Postby Pneumonia » Mon Sep 10, 2018 9:27 am

Sticker is much closer to 300k. At some schools it's more.

The economy is currently humming just fine, and you're right to assume that right now most T14 grads are able to graduate into jobs that are financially unobjectionable. But for current 1Ls graduation is three years away. For current applicants it's four. And for a lot of those currently considering the LSAT, five. Your debt stays the same even if the economy significantly contracts.

For biglaw, others are right that it is hard to be frugal. Assuming NYC, but to a certain extent elsewhere, you won't have enough time to to a lot of the things that frugal people do. But even if you're super disciplined, it can be tough. There is also the very real possibility that you will hate your job. Doing a 9-5 that you hate is one thing. But hating biglaw is miserable, in part, because it's pretty much the only thing you do all day. And you don't have any choice but to keep doing it.

For PI, LRAPs within the T14 actually vary pretty widely.
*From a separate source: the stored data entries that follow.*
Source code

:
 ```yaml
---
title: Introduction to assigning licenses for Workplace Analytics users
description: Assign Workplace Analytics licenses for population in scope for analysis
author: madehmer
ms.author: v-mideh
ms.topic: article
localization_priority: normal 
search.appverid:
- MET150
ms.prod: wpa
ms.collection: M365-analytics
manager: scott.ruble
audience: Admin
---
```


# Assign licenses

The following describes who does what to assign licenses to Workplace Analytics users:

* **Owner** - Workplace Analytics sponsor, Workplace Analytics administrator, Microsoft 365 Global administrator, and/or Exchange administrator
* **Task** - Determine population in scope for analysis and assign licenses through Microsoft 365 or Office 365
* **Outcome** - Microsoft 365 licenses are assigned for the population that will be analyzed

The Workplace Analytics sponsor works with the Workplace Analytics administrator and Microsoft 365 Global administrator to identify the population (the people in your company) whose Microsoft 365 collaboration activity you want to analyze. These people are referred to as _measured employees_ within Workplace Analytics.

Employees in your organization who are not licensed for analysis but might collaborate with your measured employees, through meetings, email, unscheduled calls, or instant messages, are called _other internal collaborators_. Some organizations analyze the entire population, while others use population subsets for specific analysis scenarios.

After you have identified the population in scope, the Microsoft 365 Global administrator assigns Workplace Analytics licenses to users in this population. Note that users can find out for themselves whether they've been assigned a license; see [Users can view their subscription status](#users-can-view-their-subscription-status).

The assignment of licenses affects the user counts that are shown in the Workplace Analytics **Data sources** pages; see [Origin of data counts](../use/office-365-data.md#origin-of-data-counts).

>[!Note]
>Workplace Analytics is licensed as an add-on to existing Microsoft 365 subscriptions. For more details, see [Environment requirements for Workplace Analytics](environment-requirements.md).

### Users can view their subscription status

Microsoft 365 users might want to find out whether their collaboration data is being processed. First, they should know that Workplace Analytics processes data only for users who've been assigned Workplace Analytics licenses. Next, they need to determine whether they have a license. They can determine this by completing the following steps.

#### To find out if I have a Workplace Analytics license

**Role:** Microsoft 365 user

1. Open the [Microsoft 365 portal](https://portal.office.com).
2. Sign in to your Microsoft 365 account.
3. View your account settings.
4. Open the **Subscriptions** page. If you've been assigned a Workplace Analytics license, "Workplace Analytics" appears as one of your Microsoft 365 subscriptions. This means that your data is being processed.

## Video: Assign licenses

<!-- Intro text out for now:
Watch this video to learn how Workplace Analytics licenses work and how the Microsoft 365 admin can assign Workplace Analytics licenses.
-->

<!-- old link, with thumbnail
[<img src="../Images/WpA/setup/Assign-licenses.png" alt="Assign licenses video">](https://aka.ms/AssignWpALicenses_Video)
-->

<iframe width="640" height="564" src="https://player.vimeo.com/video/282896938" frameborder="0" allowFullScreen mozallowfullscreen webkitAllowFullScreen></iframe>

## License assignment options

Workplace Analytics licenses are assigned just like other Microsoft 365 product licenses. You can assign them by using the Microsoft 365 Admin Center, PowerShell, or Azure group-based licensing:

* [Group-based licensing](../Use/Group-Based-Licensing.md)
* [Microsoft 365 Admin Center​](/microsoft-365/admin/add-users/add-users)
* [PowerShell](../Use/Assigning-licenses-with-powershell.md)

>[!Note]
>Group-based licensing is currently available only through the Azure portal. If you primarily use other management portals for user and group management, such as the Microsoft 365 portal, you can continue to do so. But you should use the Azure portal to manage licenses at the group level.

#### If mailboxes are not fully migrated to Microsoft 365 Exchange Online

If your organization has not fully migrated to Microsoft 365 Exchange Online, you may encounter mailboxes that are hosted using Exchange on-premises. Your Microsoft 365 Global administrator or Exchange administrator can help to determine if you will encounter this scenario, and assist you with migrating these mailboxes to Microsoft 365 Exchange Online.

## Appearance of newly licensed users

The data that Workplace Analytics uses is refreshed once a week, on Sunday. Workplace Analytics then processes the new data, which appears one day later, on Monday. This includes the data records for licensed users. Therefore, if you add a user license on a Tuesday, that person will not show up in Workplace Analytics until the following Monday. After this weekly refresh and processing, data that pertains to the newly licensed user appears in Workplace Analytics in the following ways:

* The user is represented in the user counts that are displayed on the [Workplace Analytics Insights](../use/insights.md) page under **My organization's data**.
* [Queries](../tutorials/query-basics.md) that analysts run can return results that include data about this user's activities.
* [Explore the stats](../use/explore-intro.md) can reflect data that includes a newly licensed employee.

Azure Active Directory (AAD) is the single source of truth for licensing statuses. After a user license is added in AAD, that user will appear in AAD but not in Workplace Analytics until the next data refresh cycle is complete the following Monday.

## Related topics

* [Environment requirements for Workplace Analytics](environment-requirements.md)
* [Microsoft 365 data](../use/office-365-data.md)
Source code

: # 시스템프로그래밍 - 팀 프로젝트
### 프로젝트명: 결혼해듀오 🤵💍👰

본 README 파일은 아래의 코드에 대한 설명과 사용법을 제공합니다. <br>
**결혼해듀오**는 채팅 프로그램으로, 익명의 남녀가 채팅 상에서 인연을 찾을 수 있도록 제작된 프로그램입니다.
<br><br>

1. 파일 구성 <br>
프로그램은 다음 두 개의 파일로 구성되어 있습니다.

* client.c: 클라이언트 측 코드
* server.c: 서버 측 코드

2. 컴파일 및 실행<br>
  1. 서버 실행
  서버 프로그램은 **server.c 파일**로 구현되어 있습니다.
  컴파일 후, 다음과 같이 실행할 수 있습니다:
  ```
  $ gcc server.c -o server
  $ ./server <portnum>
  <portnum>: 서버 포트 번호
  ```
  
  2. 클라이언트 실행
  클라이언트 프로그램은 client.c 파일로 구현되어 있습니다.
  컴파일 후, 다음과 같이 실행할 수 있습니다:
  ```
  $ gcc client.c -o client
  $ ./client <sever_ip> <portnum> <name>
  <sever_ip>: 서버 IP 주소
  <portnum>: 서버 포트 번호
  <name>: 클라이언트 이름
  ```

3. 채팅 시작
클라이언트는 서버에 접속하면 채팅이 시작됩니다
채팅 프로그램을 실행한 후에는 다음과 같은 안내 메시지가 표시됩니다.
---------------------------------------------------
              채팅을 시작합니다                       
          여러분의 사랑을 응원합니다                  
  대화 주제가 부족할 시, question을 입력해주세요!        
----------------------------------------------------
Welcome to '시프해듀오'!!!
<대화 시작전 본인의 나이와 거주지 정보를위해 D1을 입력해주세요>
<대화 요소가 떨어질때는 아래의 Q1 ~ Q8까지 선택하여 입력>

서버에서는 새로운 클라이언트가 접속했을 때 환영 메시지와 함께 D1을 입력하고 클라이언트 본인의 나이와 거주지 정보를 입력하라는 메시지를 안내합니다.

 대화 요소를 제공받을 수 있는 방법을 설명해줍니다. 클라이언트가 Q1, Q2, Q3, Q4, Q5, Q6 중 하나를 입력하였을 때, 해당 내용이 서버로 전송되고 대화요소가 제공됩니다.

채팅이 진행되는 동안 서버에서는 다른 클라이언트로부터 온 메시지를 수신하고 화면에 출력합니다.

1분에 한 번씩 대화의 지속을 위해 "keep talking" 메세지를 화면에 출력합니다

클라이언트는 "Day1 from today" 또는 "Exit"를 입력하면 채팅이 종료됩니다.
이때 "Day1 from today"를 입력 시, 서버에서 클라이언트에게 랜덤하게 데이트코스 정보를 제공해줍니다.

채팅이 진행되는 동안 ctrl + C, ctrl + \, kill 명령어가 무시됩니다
It's easy to get hosed on technicalities in the federal debt-forgiveness programs, and there is no guarantee that they'll be around forever. For some programs there is also the tax-bomb issue. Lastly, PI jobs in major cities are fairly competitive to get. So yeah, you can get one if your financial debt depends on it. But these jobs tend to be just as competitive as any others in NY, SF, LA, Boston, etc.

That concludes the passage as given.